Pointcept / OpenIns3D

[ECCV'24] OpenIns3D: Snap and Lookup for 3D Open-vocabulary Instance Segmentation
MIT License
125 stars 8 forks source link

issues with own scenes and vocab #6

Closed rolfstarke closed 3 weeks ago

rolfstarke commented 4 months ago

Dear

thank you for the interesting model! i managed to run the examples of testing, but once i start to run it on my own scenes or change the vocab i get incorrect results. what could be the reasons for this?

this is an example where i changed just the vocab for the scannet example like this:

python zero_shot.py --pcd_path 'demo/demo_scene/scannet/scannet_scene1.ply' --vocab "floor; wall; beam; column; window; door; furniture; board"

openworld_instance_seg_result_4

thank you for your time

ZheningHuang commented 4 months ago

Hi,

I believe the issue with the proposed setting is that the vocabulary you presented contains many vague or generic verbs.

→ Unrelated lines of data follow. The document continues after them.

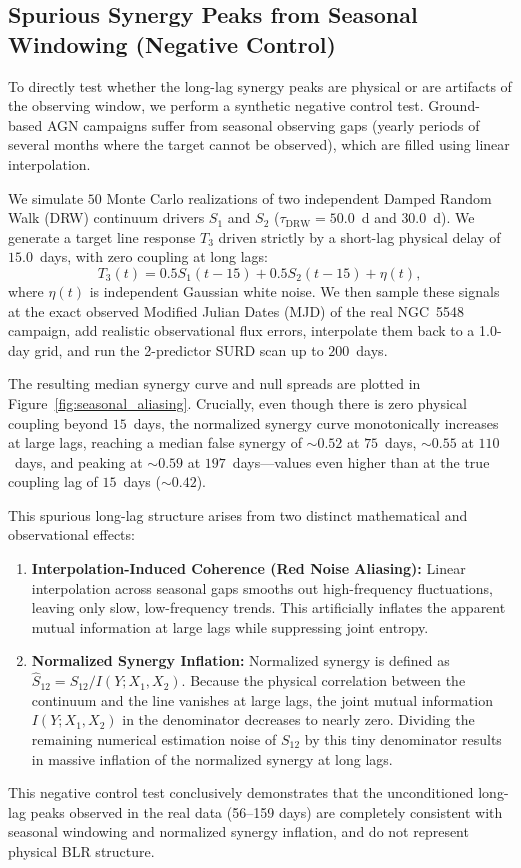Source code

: \documentclass[fleqn,usenatbib]{mnras}
\begin{document}
\subsection{Spurious Synergy Peaks from Seasonal Windowing (Negative Control)}
\label{sec:seasonal_aliasing_test}

To directly test whether the long-lag synergy peaks are physical or are artifacts of the observing window, we perform a synthetic negative control test. Ground-based AGN campaigns suffer from seasonal observing gaps (yearly periods of several months where the target cannot be observed), which are filled using linear interpolation.

We simulate $50$ Monte Carlo realizations of two independent Damped Random Walk (DRW) continuum drivers $S_1$ and $S_2$ ($\tau_{\mathrm{DRW}} = 50.0$~d and $30.0$~d). We generate a target line response $T_3$ driven strictly by a short-lag physical delay of $15.0$~days, with zero coupling at long lags:
\begin{equation}
T_3(t) = 0.5 S_1(t-15) + 0.5 S_2(t-15) + \eta(t),
\end{equation}
where $\eta(t)$ is independent Gaussian white noise. We then sample these signals at the exact observed Modified Julian Dates (MJD) of the real NGC~5548 campaign, add realistic observational flux errors, interpolate them back to a 1.0-day grid, and run the 2-predictor SURD scan up to $200$~days.

The resulting median synergy curve and null spreads are plotted in Figure~\ref{fig:seasonal_aliasing}. Crucially, even though there is zero physical coupling beyond $15$~days, the normalized synergy curve monotonically increases at large lags, reaching a median false synergy of $\sim 0.52$ at $75$~days, $\sim 0.55$ at $110$~days, and peaking at $\sim 0.59$ at $197$~days---values even higher than at the true coupling lag of $15$~days ($\sim 0.42$).

This spurious long-lag structure arises from two distinct mathematical and observational effects:
\begin{enumerate}
    \item \textbf{Interpolation-Induced Coherence (Red Noise Aliasing):} Linear interpolation across seasonal gaps smooths out high-frequency fluctuations, leaving only slow, low-frequency trends. This artificially inflates the apparent mutual information at large lags while suppressing joint entropy.
    \item \textbf{Normalized Synergy Inflation:} Normalized synergy is defined as $\widehat{S}_{12} = S_{12} / I(Y; X_1, X_2)$. Because the physical correlation between the continuum and the line vanishes at large lags, the joint mutual information $I(Y; X_1, X_2)$ in the denominator decreases to nearly zero. Dividing the remaining numerical estimation noise of $S_{12}$ by this tiny denominator results in massive inflation of the normalized synergy at long lags.
\end{enumerate}
This negative control test conclusively demonstrates that the unconditioned long-lag peaks observed in the real data (56--159 days) are completely consistent with seasonal windowing and normalized synergy inflation, and do not represent physical BLR structure.
\end{document}
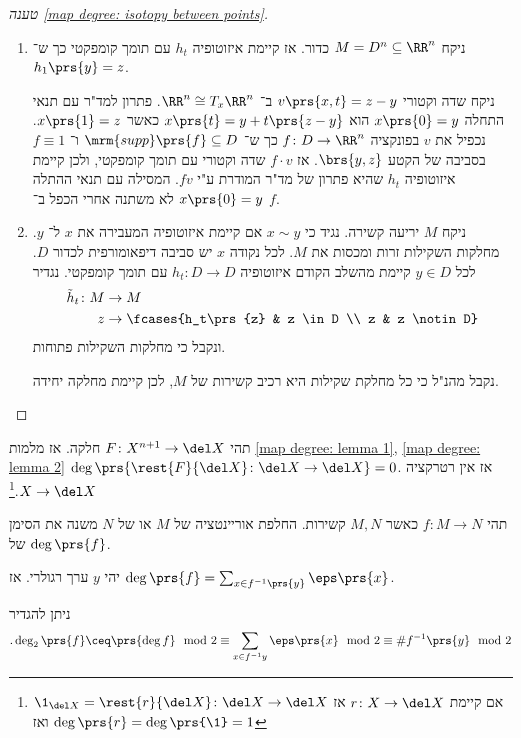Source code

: \documentclass[a4paper,10pt,twoside,openany]{book}
\begin{document}
\begin{proof}[טענה \ref{map degree: isotopy between points}]

\begin{enumerate}[label = שלב \Roman*:]
\item
ניקח
$M = D^n \subseteq \RR^n$
כדור.
אז קיימת איזוטופיה
$h_t$
עם תומך קומפקטי כך ש־%
$h_1\prs{y} = z$.

ניקח שדה וקטורי
$v\prs{x,t} = z - y$
ב־%
$\RR^n \cong T_x \RR^n$.
פתרון למד"ר עם תנאי התחלה
$x\prs{0} = y$
הוא
$x\prs{t} = y + t\prs{z-y}$
כאשר
$x\prs{1} = z$.
נכפיל את
$v$
בפונקציה
$f \colon D \to \RR^n$
כך ש־%
$\mrm{supp}\prs{f} \subseteq D$
ו־%
$f \equiv 1$
בסביבה של הקטע
$\brs{y,z}$.
אז
$f \cdot v$
שדה וקטורי עם תומך קומפקטי, ולכן קיימת איזוטופיה
$h_t$
שהיא פתרון של מד"ר המודרת ע"י
$fv$.
המסילה עם תנאי ההתלה
$x\prs{0}  = y$
לא משתנה אחרי הכפל ב־%
$f$.
\item
ניקח
$M$
יריעה קשירה.
נגיד כי
$x \sim y$
אם קיימת איזוטופיה המעבירה את
$x$
ל־%
$y$.
מחלקות השקילות זרות ומכסות את
$M$.
לכל נקודה
$x$
יש סביבה דיפאומורפית לכדור
$D$.
לכל
$y \in D$
קיימת מהשלב הקודם איזוטופיה
$h_t \colon D \to D$
עם תומך קומפקטי. נגדיר
\begin{align*}
\tilde{h}_t \colon M &\to M \\
z &\to \fcases{h_t\prs{z} & z \in D \\ z & z \notin D}
\end{align*}
ונקבל כי מחלקות השקילות פתוחות.

נקבל מהנ"ל כי כל מחלקת שקילות היא רכיב קשירות של
$M$,
לכן קיימת מחלקה יחידה.
\end{enumerate}

\end{proof}

\begin{remark}
תהי
$F \colon X^{n+1} \to \del X$
חלקה.
אז מלמות
\ref{map degree: lemma 1}, \ref{map degree: lemma 2}
$\deg\prs{\rest{F}{\del X} \colon \del X \to \del X} = 0$.
אז אין רטרקציה
$X \to \del X$.\footnote{אם קיימת
$r \colon X \to \del X$
אז
$\1_{\del X} = \rest{r}{\del X} \colon \del X \to \del X$
ואז
$\deg\prs{r} = \deg\prs{\1} = 1$}
\end{remark}

\begin{remark}
תהי
$f \colon M \to N$
כאשר
$M,N$
קשירות.
החלפת אוריינטציה  של
$M$
או של
$N$
משנה את הסימן של
$\deg\prs{f}$.
\end{remark}

\begin{remark}
יהי
$y$
ערך רגולרי.
אז
$\deg\prs{f} = \sum_{x \in f^{-1}\prs{y}} \eps\prs{x}$.

ניתן להגדיר
\[\text{.} \deg_2\prs{f} \ceq \prs{\deg f} \mod{2} \equiv \sum_{x \in f^{-1} y} \eps\prs{x} \mod{2} \equiv \# f^{-1}\prs{y} \mod{2}\]
\end{remark}
\end{document}

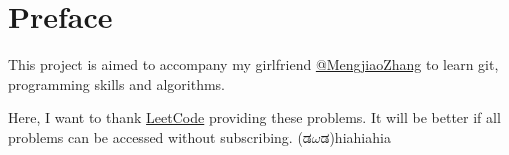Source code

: \chapter{Preface}
\label{ch:preface}
This project is aimed to accompany my girlfriend \href{https://github.com/mengjiaozhang}{@MengjiaoZhang} to learn git, programming skills and algorithms.

Here, I want to thank \href{https://leetcode.com/}{LeetCode} providing these problems. It will be better if all problems can be accessed without subscribing.
(\textkannada{ಡ$\omega$ಡ})hiahiahia
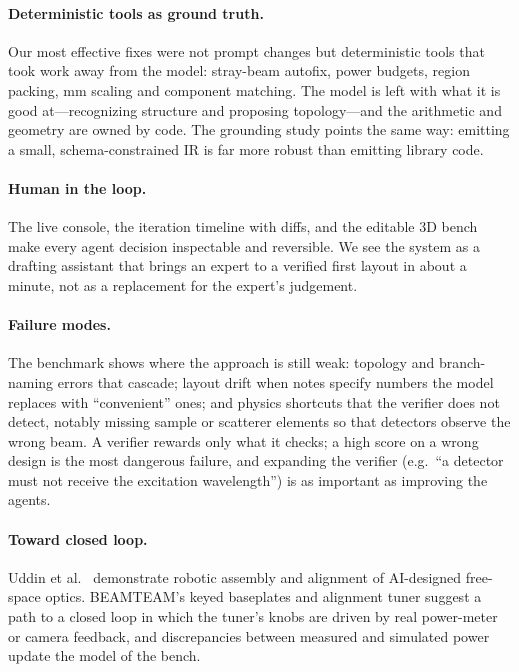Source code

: \documentclass[10pt,twocolumn,letterpaper]{article}
\begin{document}
\paragraph{Deterministic tools as ground truth.} Our most effective fixes were not prompt changes but deterministic tools that took work away from the model: stray-beam autofix, power budgets, region packing, mm scaling and component matching. The model is left with what it is good at---recognizing structure and proposing topology---and the arithmetic and geometry are owned by code. The grounding study points the same way: emitting a small, schema-constrained IR is far more robust than emitting library code.

\paragraph{Human in the loop.} The live console, the iteration timeline with diffs, and the editable 3D bench make every agent decision inspectable and reversible. We see the system as a drafting assistant that brings an expert to a verified first layout in about a minute, not as a replacement for the expert's judgement.

\paragraph{Failure modes.} The benchmark shows where the approach is still weak: topology and branch-naming errors that cascade; layout drift when notes specify numbers the model replaces with ``convenient'' ones; and physics shortcuts that the verifier does not detect, notably missing sample or scatterer elements so that detectors observe the wrong beam. A verifier rewards only what it checks; a high score on a wrong design is the most dangerous failure, and expanding the verifier (e.g.\ ``a detector must not receive the excitation wavelength'') is as important as improving the agents.

\paragraph{Toward closed loop.} Uddin et al.~\cite{optomate2025} demonstrate robotic assembly and alignment of AI-designed free-space optics. BEAMTEAM's keyed baseplates and alignment tuner suggest a path to a closed loop in which the tuner's knobs are driven by real power-meter or camera feedback, and discrepancies between measured and simulated power update the model of the bench.
\end{document}
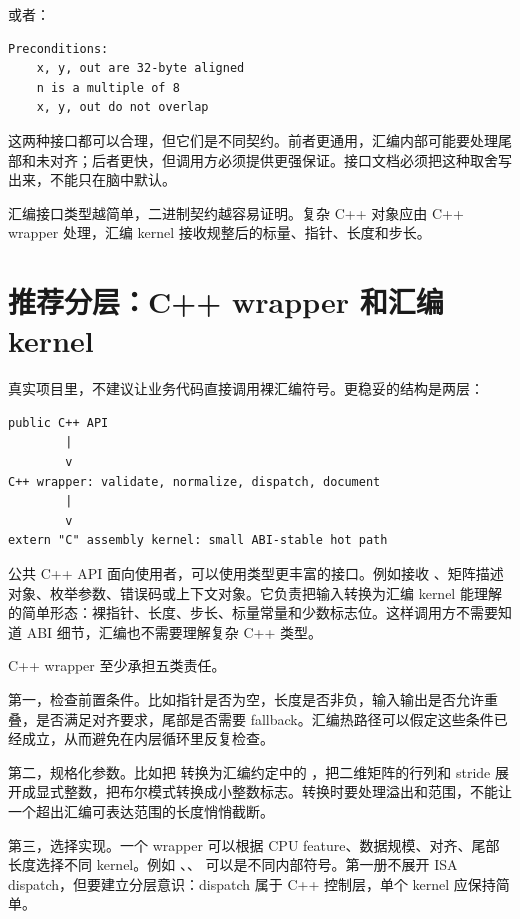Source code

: 或者：

\begin{lstlisting}
Preconditions:
    x, y, out are 32-byte aligned
    n is a multiple of 8
    x, y, out do not overlap
\end{lstlisting}

这两种接口都可以合理，但它们是不同契约。前者更通用，汇编内部可能要处理尾部和未对齐；后者更快，但调用方必须提供更强保证。接口文档必须把这种取舍写出来，不能只在脑中默认。

\begin{keyidea}
汇编接口类型越简单，二进制契约越容易证明。复杂 C++ 对象应由 C++ wrapper 处理，汇编 kernel 接收规整后的标量、指针、长度和步长。
\end{keyidea}

\section{推荐分层：C++ wrapper 和汇编 kernel}

真实项目里，不建议让业务代码直接调用裸汇编符号。更稳妥的结构是两层：

\begin{center}
\begin{minipage}{0.84\linewidth}
\begin{verbatim}
public C++ API
        |
        v
C++ wrapper: validate, normalize, dispatch, document
        |
        v
extern "C" assembly kernel: small ABI-stable hot path
\end{verbatim}
\end{minipage}
\end{center}

公共 C++ API 面向使用者，可以使用类型更丰富的接口。例如接收 、矩阵描述对象、枚举参数、错误码或上下文对象。它负责把输入转换为汇编 kernel 能理解的简单形态：裸指针、长度、步长、标量常量和少数标志位。这样调用方不需要知道 ABI 细节，汇编也不需要理解复杂 C++ 类型。

C++ wrapper 至少承担五类责任。

第一，检查前置条件。比如指针是否为空，长度是否非负，输入输出是否允许重叠，是否满足对齐要求，尾部是否需要 fallback。汇编热路径可以假定这些条件已经成立，从而避免在内层循环里反复检查。

第二，规格化参数。比如把  转换为汇编约定中的 ，把二维矩阵的行列和 stride 展开成显式整数，把布尔模式转换成小整数标志。转换时要处理溢出和范围，不能让一个超出汇编可表达范围的长度悄悄截断。

第三，选择实现。一个 wrapper 可以根据 CPU feature、数据规模、对齐、尾部长度选择不同 kernel。例如 、、 可以是不同内部符号。第一册不展开 ISA dispatch，但要建立分层意识：dispatch 属于 C++ 控制层，单个 kernel 应保持简单。

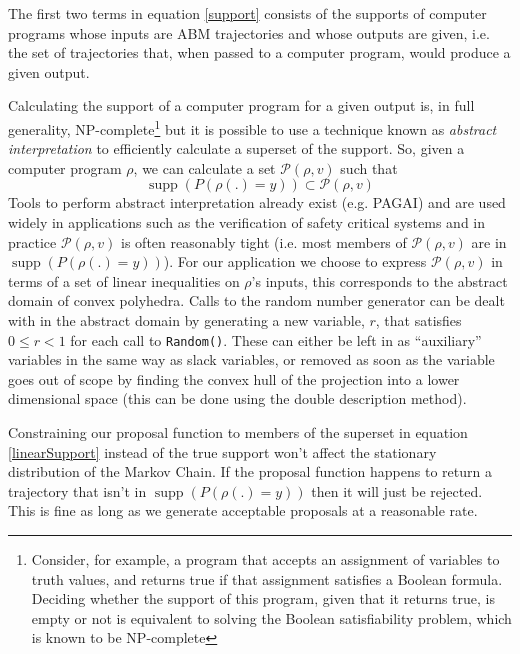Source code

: \documentclass{article}
\DeclareMathOperator\supp{supp}
\begin{document}
The first two terms in equation \ref{support} consists of the supports of computer programs whose inputs are ABM trajectories and whose outputs are given, i.e. the set of trajectories that, when passed to a computer program, would produce a given output.

Calculating the support of a computer program for a given output is, in full generality, NP-complete\footnote{Consider, for example, a program that accepts an assignment of variables to truth values, and returns true if that assignment satisfies a Boolean formula. Deciding whether the support of this program, given that it returns true, is empty or not is equivalent to solving the Boolean satisfiability problem, which is known to be NP-complete\cite{cook1971complexity}} but it is possible to use a technique known as \textit{abstract interpretation}\cite{cousot1977abstract} to efficiently calculate a superset of the support. So, given a computer program $\rho$, we can calculate a set $\mathcal{P}(\rho, v)$ such that
\[
\supp(P(\rho(.)=y)) \subset \mathcal{P}(\rho, v)
\]
Tools to perform abstract interpretation already exist (e.g. PAGAI\cite{henry2012pagai}) and are used widely in applications such as the verification of safety critical systems\cite{blanchet2003static} and in practice $\mathcal{P}(\rho, v)$ is often reasonably tight (i.e. most members of $\mathcal{P}(\rho, v)$ are in $\supp(P(\rho(.)=y))$). For our application we choose to express $\mathcal{P}(\rho, v)$ in terms of a set of linear inequalities on $\rho$'s inputs, this corresponds to the abstract domain of convex polyhedra\cite{cousot1978automatic}\cite{becchi2018efficient}. Calls to the random number generator can be dealt with in the abstract domain by generating a new variable, $r$, that satisfies $0 \le r < 1$ for each call to \texttt{Random()}. These can either be left in as ``auxiliary'' variables in the same way as slack variables, or removed as soon as the variable goes out of scope by finding the convex hull of the projection into a lower dimensional space (this can be done using the double description method\cite{motzkin1953double}).


Constraining our proposal function to members of the superset in equation \ref{linearSupport} instead of the true support won't affect the stationary distribution of the Markov Chain. If the proposal function happens to return a trajectory that isn't in $\supp(P(\rho(.)=y))$ then it will just be rejected. This is fine as long as we generate acceptable proposals at a reasonable rate.
\end{document}
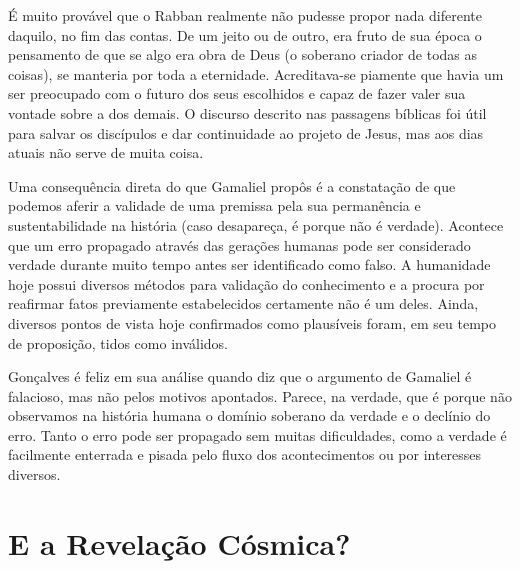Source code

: \documentclass[12pt, oneside,twocolumns, a4paper, brazil]{abntex2}
\begin{document}
É muito provável que o Rabban realmente não pudesse propor nada diferente daquilo, no fim das contas. De um jeito ou de outro, era fruto de sua época o pensamento de que se algo era obra de Deus (o soberano criador de todas as coisas), se manteria por toda a eternidade. Acreditava-se piamente que havia um ser preocupado com o futuro dos seus escolhidos e capaz de fazer valer sua vontade sobre a dos demais. O discurso descrito nas passagens bíblicas foi útil para salvar os discípulos e dar continuidade ao projeto de Jesus, mas aos dias atuais não serve de muita coisa. \par
Uma consequência direta do que Gamaliel propôs é a constatação de que podemos aferir a validade de uma premissa pela sua permanência e sustentabilidade na história (caso desapareça, é porque não é verdade). Acontece que um erro propagado através das gerações humanas pode ser considerado verdade durante muito tempo antes ser identificado como falso. A humanidade hoje possui diversos métodos para validação do conhecimento e a procura por reafirmar fatos previamente estabelecidos certamente não é um deles. Ainda, diversos pontos de vista hoje confirmados como plausíveis foram, em seu tempo de proposição, tidos como inválidos.\par
Gonçalves é feliz em sua análise quando diz que o argumento de Gamaliel é falacioso, mas não pelos motivos apontados. Parece, na verdade, que é porque não observamos na história humana o domínio soberano da verdade e o declínio do erro. Tanto o erro pode ser propagado sem muitas dificuldades, como a verdade é facilmente enterrada e pisada pelo fluxo dos acontecimentos ou por interesses diversos.

\section*{E a Revelação Cósmica?}
\end{document}
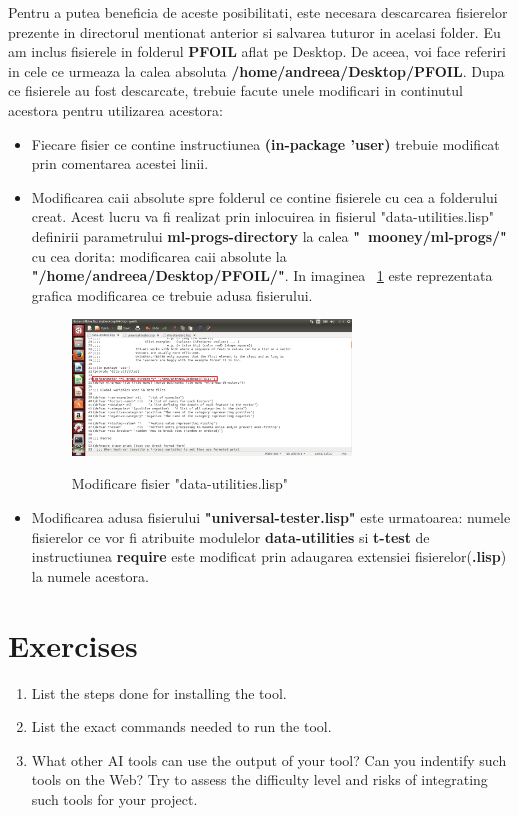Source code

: \documentclass[a4paper,12pt]{report}
\begin{document}
	Pentru a putea beneficia de aceste posibilitati, este necesara descarcarea fisierelor prezente in directorul mentionat anterior si salvarea tuturor in acelasi folder. Eu am inclus fisierele in folderul \textbf{PFOIL} aflat pe Desktop. De aceea, voi face referiri in cele ce urmeaza la calea absoluta \textbf{/home/andreea/Desktop/PFOIL}.
	Dupa ce fisierele au fost descarcate, trebuie facute unele modificari in continutul acestora pentru utilizarea acestora:
\begin{itemize}
\item Fiecare fisier ce contine instructiunea \textbf{(in-package 'user)} trebuie modificat prin comentarea acestei linii.
\item Modificarea caii absolute spre folderul ce contine fisierele cu cea a folderului creat. Acest lucru va fi realizat prin inlocuirea in fisierul "data-utilities.lisp" definirii parametrului \textbf{ml-progs-directory} la calea \textbf{"~mooney/ml-progs/"} cu cea dorita: modificarea caii absolute la \textbf{"/home/andreea/Desktop/PFOIL/"}. In imaginea ~\ref{fig:img1} este reprezentata grafica modificarea ce trebuie adusa fisierului.
\begin{figure}[h]
			\centering
			\caption{Modificare fisier "data-utilities.lisp"}
			\label{fig:img1}
			\includegraphics[width=0.7\textwidth]{fig/img1}\\
\end{figure}
\item Modificarea adusa fisierului \textbf{"universal-tester.lisp"} este urmatoarea: numele fisierelor ce vor fi atribuite modulelor \textbf{data-utilities} si \textbf{t-test} de instructiunea \textbf{require} este modificat prin adaugarea extensiei fisierelor(\textbf{.lisp}) la numele acestora.
\end{itemize}	

\section{Exercises}
\begin{enumerate}
 \item List the steps done for installing the tool. 
 \item List the exact commands needed to run the tool. 
 \item What other AI tools can use the output of your tool? 
 Can you indentify such tools on the Web?
 Try to assess the difficulty level and risks of integrating such tools for your project.
\end{enumerate}
\end{document}
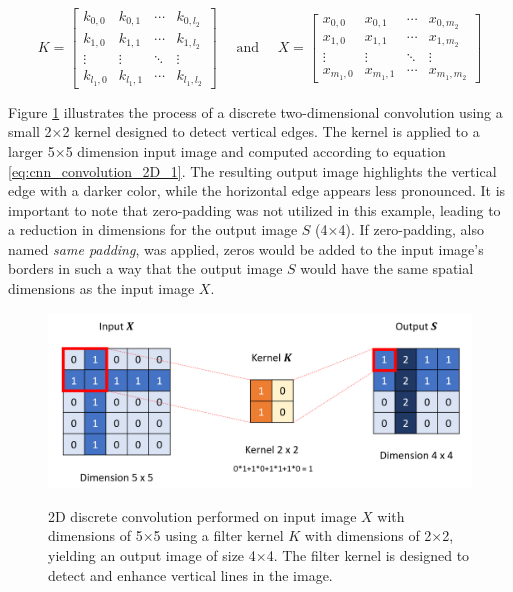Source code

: \begin{equation}
    \label{eq:cnn_convolution_2D_2}
    K=\left[\begin{array}{llll}
    k_{0,0} & k_{0,1} & \cdots & k_{0, l_2} \\
    k_{1,0} & k_{1,1} & \cdots & k_{1, l_2} \\
    \vdots & \vdots & \ddots & \vdots \\
    k_{l_1, 0} & k_{l_1, 1} & \cdots & k_{l_1, l_2}
    \end{array}\right] \quad \text { and } \quad X=\left[\begin{array}{llll}
    x_{0,0} & x_{0,1} & \cdots & x_{0, m_2} \\
    x_{1,0} & x_{1,1} & \cdots & x_{1, m_2} \\
    \vdots & \vdots & \ddots & \vdots \\
    x_{m_1, 0} & x_{m_1, 1} & \cdots & x_{m_1, m_2}
    \end{array}\right]
\end{equation}

Figure \ref{fig:frmwk_cnn_convolution_example} illustrates the process of a discrete two-dimensional convolution using a small 2×2 kernel designed to detect vertical edges. The kernel is applied to a larger 5×5 dimension input image and computed according to equation \ref{eq:cnn_convolution_2D_1}. The resulting output image highlights the vertical edge with a darker color, while the horizontal edge appears less pronounced. It is important to note that zero-padding was not utilized in this example, leading to a reduction in dimensions for the output image $S$ (4×4). If zero-padding, also named \textit{same padding}, was applied, zeros would be added to the input image's borders in such a way that the output image $S$ would have the same spatial dimensions as the input image $X$.

\begin{figure}[htbp]
    \raggedright
        \caption{2D discrete convolution performed on input image $X$ with dimensions of 5×5 using a filter kernel $K$ with dimensions of 2×2, yielding an output image of size 4×4. The filter kernel is designed to detect and enhance vertical lines in the image.}
        \includegraphics[width=.9\textwidth]{resources/images/030-theoretical_framework/Framework_cnn_example.png}
        \label{fig:frmwk_cnn_convolution_example}
\end{figure}

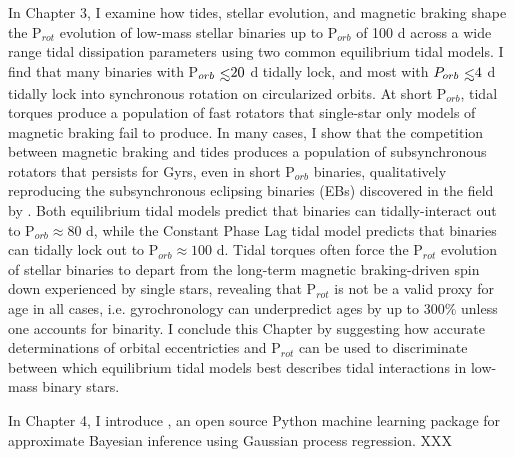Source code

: In Chapter 3, I examine how tides, stellar evolution, and magnetic braking shape the P$_{rot}$ evolution of low-mass stellar binaries up to P$_{orb}$ of 100 d across a wide range tidal dissipation parameters using two common equilibrium tidal models. I find that many binaries with P$_{orb} \lsim 20$ d tidally lock, and most with $P_{orb} \lsim 4$ d tidally lock into synchronous rotation on circularized orbits. At short P$_{orb}$, tidal torques produce a population of fast rotators that single-star only models of magnetic braking fail to produce.  In many cases, I show that the competition between magnetic braking and tides produces a population of subsynchronous rotators that persists for Gyrs, even in short P$_{orb}$ binaries, qualitatively reproducing the subsynchronous eclipsing binaries (EBs) discovered in the \kepler field by \citet{Lurie2017}. Both equilibrium tidal models predict that binaries can tidally-interact out to P$_{orb} \approx 80$ d, while the Constant Phase Lag tidal model predicts that binaries can tidally lock out to P$_{orb} \approx 100$ d. Tidal torques often force the P$_{rot}$ evolution of stellar binaries to depart from the long-term magnetic braking-driven spin down experienced by single stars, revealing that P$_{rot}$ is not be a valid proxy for age in all cases, i.e. gyrochronology can underpredict ages by up to $300\%$ unless one accounts for binarity. I conclude this Chapter by suggesting how accurate determinations of orbital eccentricties and P$_{rot}$ can be used to discriminate between which equilibrium tidal models best describes tidal interactions in low-mass binary stars.
 
In Chapter 4, I introduce \approxposterior, an open source Python machine learning package for approximate Bayesian inference using Gaussian process regression. XXX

For instance, "furniture" and "board" are very generic and could represent many things, making them unfriendly for a 2D detector like ODISE. [For this reason, many generic vocabularies are eliminated in an open-world setting.] I would suggest trying a better selection of vocabulary for testing. Since this scene is from ScanNet, testing it with 17 classes (i.e., removing other furniture) should yield reasonable performance.

Best, Zhening

ZheningHuang commented 3 weeks ago

We are closing this issue for now.

Feel free to check out the newer version of the code, which is optimized to reproduce results and works for zero-shot inference.

Best, Zhening